Pfizer (PFE) the large-cap pharmaceutical giant, reports its 3rd quarter financial results before the opening bell Tuesday morning. Analyst consensus is looking for $0.53 in earnings per share (versus $0.62 for the year-ago quarter) on $14.6 billion in revenue (versus $17.2 billion in revenue in the year-ago quarter) for year-over-year (y/y) declines of 15% and 15% respectively. (Some of the year-over-year weakness might be due to analysts excluding the Nutrition business of Pfizer's which has been sold to Nestle (OTC:NSRGY) for $12 billion.)
Lipitor coming off patent in the US in late 2011 and now Europe in 2012 has just decimated any growth prospects for PFE, but remarkably, despite this financial shock (which everyone knew was coming) the stock is up over 17% this year, which doesn't include the $0.88 or 3.5% dividend yield at the current stock price.
Lipitor sales are expected to fall 50% this year from $9.5 to roughly $4.5 billion, which was almost 20% of PFE's total revenues last year. Pfizer management has offset this top-line pressure by generating cost savings through expense reductions, share repurchases and better capital allocation, and better prospects for the current pipeline. (Lipitor revenues fell 42% y/y in Q1 '12, and 53% in Q2 '12.)
The sale of Pfizer's Nutrition business was a lower margin business than the other segments thus some of the M&A activity PFE is engaged in, is helping drive better margins.
A research note out of BMO Capital Markets in mid-October, 2012 noted that BMO thinks that Pfizer management is bent on improving the overall operating margin from 40% to 43% (which BMO thinks is doable).

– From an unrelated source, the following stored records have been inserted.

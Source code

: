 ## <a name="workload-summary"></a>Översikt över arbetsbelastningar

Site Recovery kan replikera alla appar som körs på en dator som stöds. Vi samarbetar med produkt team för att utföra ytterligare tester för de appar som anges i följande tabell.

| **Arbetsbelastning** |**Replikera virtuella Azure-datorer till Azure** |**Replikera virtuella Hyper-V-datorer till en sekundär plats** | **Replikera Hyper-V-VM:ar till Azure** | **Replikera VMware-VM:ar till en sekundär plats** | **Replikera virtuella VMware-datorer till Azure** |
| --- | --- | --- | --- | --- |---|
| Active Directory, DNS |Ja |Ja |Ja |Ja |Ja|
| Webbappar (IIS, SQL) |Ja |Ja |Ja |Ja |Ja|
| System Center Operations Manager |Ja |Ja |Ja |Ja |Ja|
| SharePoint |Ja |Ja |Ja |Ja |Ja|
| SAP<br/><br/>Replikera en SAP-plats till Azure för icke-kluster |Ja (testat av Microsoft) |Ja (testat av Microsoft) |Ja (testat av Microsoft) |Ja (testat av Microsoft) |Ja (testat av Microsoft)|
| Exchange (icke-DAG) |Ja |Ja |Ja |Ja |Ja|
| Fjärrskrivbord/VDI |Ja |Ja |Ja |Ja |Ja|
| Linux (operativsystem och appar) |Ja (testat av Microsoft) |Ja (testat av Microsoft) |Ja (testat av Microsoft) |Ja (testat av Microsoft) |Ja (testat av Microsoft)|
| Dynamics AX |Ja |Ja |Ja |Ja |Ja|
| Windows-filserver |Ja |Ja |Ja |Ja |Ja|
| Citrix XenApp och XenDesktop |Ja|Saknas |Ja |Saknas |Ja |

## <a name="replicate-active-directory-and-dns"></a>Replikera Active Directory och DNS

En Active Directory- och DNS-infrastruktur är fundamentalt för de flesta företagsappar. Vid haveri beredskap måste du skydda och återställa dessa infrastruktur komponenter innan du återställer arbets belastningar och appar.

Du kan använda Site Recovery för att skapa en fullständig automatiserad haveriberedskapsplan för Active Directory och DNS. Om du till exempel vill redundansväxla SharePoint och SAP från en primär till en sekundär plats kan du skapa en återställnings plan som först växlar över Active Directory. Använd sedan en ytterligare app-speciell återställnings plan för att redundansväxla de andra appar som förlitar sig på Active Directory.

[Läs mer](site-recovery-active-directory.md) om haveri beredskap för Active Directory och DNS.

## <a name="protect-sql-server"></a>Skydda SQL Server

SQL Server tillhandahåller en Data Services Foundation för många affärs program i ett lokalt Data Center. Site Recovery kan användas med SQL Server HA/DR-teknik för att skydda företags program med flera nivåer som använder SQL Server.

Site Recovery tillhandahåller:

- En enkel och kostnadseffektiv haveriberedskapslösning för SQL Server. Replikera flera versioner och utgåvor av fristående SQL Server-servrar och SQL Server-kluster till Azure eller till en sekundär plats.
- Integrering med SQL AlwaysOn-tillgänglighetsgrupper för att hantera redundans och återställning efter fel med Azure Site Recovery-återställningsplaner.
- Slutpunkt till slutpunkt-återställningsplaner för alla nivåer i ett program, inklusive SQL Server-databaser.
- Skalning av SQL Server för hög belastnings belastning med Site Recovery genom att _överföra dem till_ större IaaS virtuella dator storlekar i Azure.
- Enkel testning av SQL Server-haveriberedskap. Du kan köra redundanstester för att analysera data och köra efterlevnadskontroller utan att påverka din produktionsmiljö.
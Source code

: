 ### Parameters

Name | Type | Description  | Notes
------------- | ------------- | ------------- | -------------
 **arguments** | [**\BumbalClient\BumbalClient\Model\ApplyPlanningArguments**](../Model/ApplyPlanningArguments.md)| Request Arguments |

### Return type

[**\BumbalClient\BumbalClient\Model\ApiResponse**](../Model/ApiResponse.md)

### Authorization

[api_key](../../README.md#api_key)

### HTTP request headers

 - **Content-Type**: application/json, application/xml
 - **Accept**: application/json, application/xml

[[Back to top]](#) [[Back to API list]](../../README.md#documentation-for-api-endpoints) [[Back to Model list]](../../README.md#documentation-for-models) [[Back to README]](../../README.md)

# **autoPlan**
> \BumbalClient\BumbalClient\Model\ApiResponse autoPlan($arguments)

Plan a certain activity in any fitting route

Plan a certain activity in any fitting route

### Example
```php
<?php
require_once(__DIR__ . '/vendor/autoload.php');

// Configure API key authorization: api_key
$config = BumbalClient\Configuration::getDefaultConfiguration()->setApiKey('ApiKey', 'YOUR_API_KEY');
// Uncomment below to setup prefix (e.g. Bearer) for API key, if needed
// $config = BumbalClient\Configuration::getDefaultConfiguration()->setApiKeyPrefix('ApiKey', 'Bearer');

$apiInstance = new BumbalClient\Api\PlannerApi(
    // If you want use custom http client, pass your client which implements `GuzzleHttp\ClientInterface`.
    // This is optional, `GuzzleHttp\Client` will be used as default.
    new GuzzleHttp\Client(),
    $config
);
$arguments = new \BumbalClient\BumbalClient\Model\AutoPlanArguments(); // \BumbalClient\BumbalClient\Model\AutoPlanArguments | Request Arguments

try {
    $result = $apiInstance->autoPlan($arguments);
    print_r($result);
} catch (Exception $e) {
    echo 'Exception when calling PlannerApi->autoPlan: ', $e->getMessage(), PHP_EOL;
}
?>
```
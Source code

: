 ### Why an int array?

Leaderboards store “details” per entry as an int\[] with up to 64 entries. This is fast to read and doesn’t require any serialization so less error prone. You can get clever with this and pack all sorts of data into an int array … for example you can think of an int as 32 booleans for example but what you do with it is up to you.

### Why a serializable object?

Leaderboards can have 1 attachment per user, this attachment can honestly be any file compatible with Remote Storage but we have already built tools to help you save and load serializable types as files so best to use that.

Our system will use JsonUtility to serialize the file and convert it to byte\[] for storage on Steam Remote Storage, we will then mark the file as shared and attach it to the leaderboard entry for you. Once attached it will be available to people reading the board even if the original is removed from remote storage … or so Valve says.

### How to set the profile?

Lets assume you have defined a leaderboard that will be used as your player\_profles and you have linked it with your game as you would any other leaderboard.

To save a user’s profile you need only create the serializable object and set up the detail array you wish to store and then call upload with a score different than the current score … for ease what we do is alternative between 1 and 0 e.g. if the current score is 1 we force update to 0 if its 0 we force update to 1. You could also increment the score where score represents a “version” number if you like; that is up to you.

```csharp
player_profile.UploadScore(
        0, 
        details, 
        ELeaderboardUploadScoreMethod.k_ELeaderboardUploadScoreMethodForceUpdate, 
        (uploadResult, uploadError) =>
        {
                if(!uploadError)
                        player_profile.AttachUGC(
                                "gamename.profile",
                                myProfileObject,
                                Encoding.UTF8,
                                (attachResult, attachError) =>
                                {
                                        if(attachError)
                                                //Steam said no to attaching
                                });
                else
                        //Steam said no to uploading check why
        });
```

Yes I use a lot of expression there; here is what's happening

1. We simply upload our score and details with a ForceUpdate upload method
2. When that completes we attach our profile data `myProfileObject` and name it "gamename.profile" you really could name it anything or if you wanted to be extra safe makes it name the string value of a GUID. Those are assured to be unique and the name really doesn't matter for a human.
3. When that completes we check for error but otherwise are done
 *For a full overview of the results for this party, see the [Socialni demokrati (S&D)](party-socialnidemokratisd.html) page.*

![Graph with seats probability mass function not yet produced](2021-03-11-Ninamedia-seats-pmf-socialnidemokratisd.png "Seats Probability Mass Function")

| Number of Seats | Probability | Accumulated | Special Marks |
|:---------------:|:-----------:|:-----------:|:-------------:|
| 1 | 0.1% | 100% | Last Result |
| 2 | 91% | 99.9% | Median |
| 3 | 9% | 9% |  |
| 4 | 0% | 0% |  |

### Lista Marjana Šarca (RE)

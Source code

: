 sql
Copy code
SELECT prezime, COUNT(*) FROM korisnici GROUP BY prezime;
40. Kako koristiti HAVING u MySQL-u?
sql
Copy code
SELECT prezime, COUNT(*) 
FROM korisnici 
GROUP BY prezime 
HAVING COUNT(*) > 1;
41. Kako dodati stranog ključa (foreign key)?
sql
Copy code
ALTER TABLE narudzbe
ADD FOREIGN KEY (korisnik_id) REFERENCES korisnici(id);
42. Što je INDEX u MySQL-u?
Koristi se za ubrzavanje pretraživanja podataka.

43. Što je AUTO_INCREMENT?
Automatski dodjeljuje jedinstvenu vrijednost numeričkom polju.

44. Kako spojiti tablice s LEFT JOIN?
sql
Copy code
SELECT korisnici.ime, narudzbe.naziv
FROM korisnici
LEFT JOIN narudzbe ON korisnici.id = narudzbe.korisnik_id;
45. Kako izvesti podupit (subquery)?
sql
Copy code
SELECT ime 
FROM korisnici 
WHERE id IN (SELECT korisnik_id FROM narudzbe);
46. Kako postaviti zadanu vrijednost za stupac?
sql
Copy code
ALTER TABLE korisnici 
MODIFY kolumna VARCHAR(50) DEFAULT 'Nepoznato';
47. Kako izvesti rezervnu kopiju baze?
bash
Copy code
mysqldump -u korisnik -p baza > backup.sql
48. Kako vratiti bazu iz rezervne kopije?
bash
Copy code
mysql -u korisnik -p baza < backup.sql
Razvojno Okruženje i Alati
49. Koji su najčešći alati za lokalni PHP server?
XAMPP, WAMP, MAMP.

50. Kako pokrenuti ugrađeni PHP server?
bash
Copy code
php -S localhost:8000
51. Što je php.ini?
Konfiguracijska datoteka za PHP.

Looking at the consensus earnings estimates for PFE for 2012 through 2016, there isn't much in the way of growth expected, since the estimates range from $2.21 in 2012, to $2.66 in 2016, which is a total of 20% cumulative growth over 4 years, or roughly 5% per year. Consensus revenue estimate are expected to be flat to down over the same time frame, as the attached table reflects:
The key to Pfizer's progress in terms of stock price performance seems to be capital allocation: PFE generates $15 to $20 billion in annual cash-flow, of which $12 - $15 billion is free-cash-flow. At its current $0.88 per share annual dividend per share, the total dividend amounts to $6.6 billion annually, with the rest of free-cash partially going to share repurchases.
Since 12/31/10, to 3/31/11 or in 5 quarters, or 15 months, Pfizer reduced its outstanding share count from 8.0 to 7.5 billion and reduced its long-term debt by $8 billion.
The Zoetis spin-off, which is another plus, is expected to generate $8 billion in additional capital, most of which is already modeled for share repurchases, and is scheduled for early 2014.
You'll notice how so far we haven't even talked about Pfizer's drug pipeline, which has been almost forgotten and for a while was valued at little or nothing. I thought Pfizer's stock might get whacked in early September when the company announced the failure of their Alzheimer's drug Bapineuzumab, and pretty much said any hope for any future Alzheimer's drug trial has been shelved, but instead the stock is up another $1.50 since that time.
Pfizer has chosen to focus on its core pharmaceutical business and with the spinoff or divestiture of the ancillary businesses, much of that capital will go to paying down debt, share repurchases, and more dividends, even though Pfizer is already generating a decent amount of free-cash-flow. While the dividend could get increased, my guess is that management might choose to have more flexibility with the share repo or debt pay-down.
The next major catalyst for PFE would likely be FDA approval of some of its Stage III drugs that are still in the pipeline. The stock has been a steady, stable consistent performer in both good and bad markets, but I wonder if the "capital allocation" and cost savings bid is fully discounted in the stock.
We have been buying Pfizer on pullbacks although they don't occur very often. We think the Pfizer and large-cap pharma trade could continue to work for a while for longer-term investors, based on low expectations, intelligent capital allocation and what could be surprising pipeline successes.
Pfizer is still just trading at half its April 1999 peak of $49.99 per share, and it is a far better value today.